2
$\begingroup$

A variable parabola touches the $x$-axis and $y$-axis at $A(1,0)$ and $B(0,1)$ on the co-ordinate plane respectively. Now, we are required to find the locus of the focus of this variable parabola.

The process to arrive at this locus is a standard one, and goes like,

Starting with facts (observations),

  1. The parabola has $x$- and $y$-axes as its tangents, and it lies in the first quadrant
  2. We know that these tangents intersect orthogonally and hence the intersection point lies on its directrix.
  3. Since the directrix passes through the origin let its equation be $y=mx$.
  4. Now $A(1,0)$ and $B(0,1)$ lies on the parabola hence if we define focus as $F(h,k)$ we find that from the definition of parabola $$\begin{align} FA &= \text{(distance from $A$ to the directrix)} \\ FB &=\text{(distance from $B$ to the directrix)} \end{align}$$ Hence we have sufficient conditions to get the locus,

Writing, $$ (FA)^2 = (h-1)^2 + (k-0)^2 = \frac{|(0)-m(1)|^2}{1+m^2}$$

$$ (FB)^2 = (h-0)^2 + (k-1)^2 = \frac{|(1)-m(0)|^2}{1+m^2}$$

Adding both and simplifying we get the locus of $F(h,k)$ as,

$$x^2 + y^2 - x - y + 0.5 = 0$$

This is an imaginary equation which doesn't give the locus of $F(h,k)$, So my question is how to interpret this result, What does it mean to have a set of imaginary focal points? or Are there is any reason to claim that my solution process is wrong? If yes, then what is the correct way to obtain the locus of $F(h,k)$?

$\endgroup$
0
1
$\begingroup$

Contrary to what you wrote, $x=y=\frac12$ satisfies your last equation: the circle isn’t imaginary but consists of a single point. This is as it should be: two points and the tangents at those points uniquely determine a parabola.

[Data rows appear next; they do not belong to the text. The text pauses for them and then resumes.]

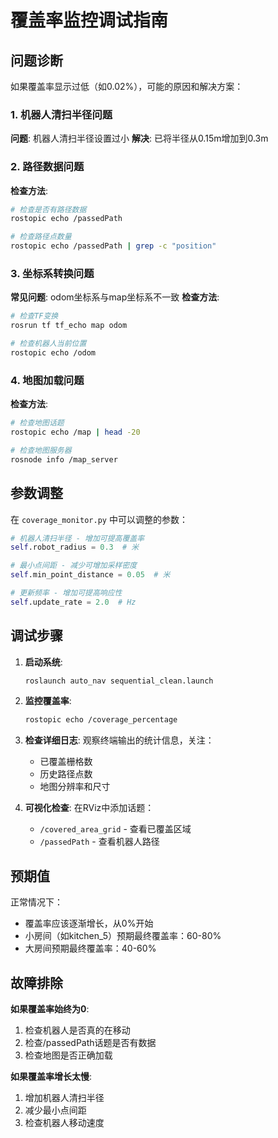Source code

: # 覆盖率监控调试指南

## 问题诊断

如果覆盖率显示过低（如0.02%），可能的原因和解决方案：

### 1. 机器人清扫半径问题
**问题**: 机器人清扫半径设置过小
**解决**: 已将半径从0.15m增加到0.3m

### 2. 路径数据问题
**检查方法**:
```bash
# 检查是否有路径数据
rostopic echo /passedPath

# 检查路径点数量
rostopic echo /passedPath | grep -c "position"
```

### 3. 坐标系转换问题
**常见问题**: odom坐标系与map坐标系不一致
**检查方法**:
```bash
# 检查TF变换
rosrun tf tf_echo map odom

# 检查机器人当前位置
rostopic echo /odom
```

### 4. 地图加载问题
**检查方法**:
```bash
# 检查地图话题
rostopic echo /map | head -20

# 检查地图服务器
rosnode info /map_server
```

## 参数调整

在 `coverage_monitor.py` 中可以调整的参数：

```python
# 机器人清扫半径 - 增加可提高覆盖率
self.robot_radius = 0.3  # 米

# 最小点间距 - 减少可增加采样密度
self.min_point_distance = 0.05  # 米

# 更新频率 - 增加可提高响应性
self.update_rate = 2.0  # Hz
```

## 调试步骤

1. **启动系统**:
   ```bash
   roslaunch auto_nav sequential_clean.launch
   ```

2. **监控覆盖率**:
   ```bash
   rostopic echo /coverage_percentage
   ```

3. **检查详细日志**:
   观察终端输出的统计信息，关注：
   - 已覆盖栅格数
   - 历史路径点数
   - 地图分辨率和尺寸

4. **可视化检查**:
   在RViz中添加话题：
   - `/covered_area_grid` - 查看已覆盖区域
   - `/passedPath` - 查看机器人路径

## 预期值

正常情况下：
- 覆盖率应该逐渐增长，从0%开始
- 小房间（如kitchen_5）预期最终覆盖率：60-80%
- 大房间预期最终覆盖率：40-60%

## 故障排除

**如果覆盖率始终为0**:
1. 检查机器人是否真的在移动
2. 检查/passedPath话题是否有数据
3. 检查地图是否正确加载

**如果覆盖率增长太慢**:
1. 增加机器人清扫半径
2. 减少最小点间距
3. 检查机器人移动速度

I’ve seen a version of this problem in which the parabola is tangent to the coordinate axes, but at a pair of unspecified points. Perhaps that’s what was intended here.

$\endgroup$
4
  • $\begingroup$ but how did you figure out the only real solution of that equation? is there any standard way of doing it? any article on those imaginary equations would be helpful.. $\endgroup$ – user774954 Apr 18 '20 at 8:40
  • 1
    $\begingroup$ @MukunthA.G The equation is that of a circle. If you substitute the coordinates of its center into the left-hand side, the resulting value is the negative of the square of its radius. (Try this with the generic circle equation for yourself!) When I did that, I got $0$, so the equation actually represents a single point—the center of the degenerate circle. $\endgroup$ – amd Apr 18 '20 at 8:44
  • 1
    $\begingroup$ @MukunthA.G Complete the square. $$(x^2-x+1/4) + (y^2-y+1/4) = (x-1/2)^2 + (y-1/2)^2 = 0.$$ Therefore, $x = y = 1/2$ is a solution. $\endgroup$ – heropup Apr 18 '20 at 9:13
  • $\begingroup$ @heropup Right. After completing the squares of $x^2+y^2-2hx-2ky+f=0$ you have $(x-h)^2+(y-k)^2+f'=0$, so the left-over constant term $f'$ is clearly equal to the value of the original expression at $x=h$, $y=k$. $\endgroup$ – amd Apr 18 '20 at 20:10
0
$\begingroup$

OP has a fixed parabola $$\sqrt{x}+\sqrt{y}=1,$$ it have only a fixed pint, so no locus.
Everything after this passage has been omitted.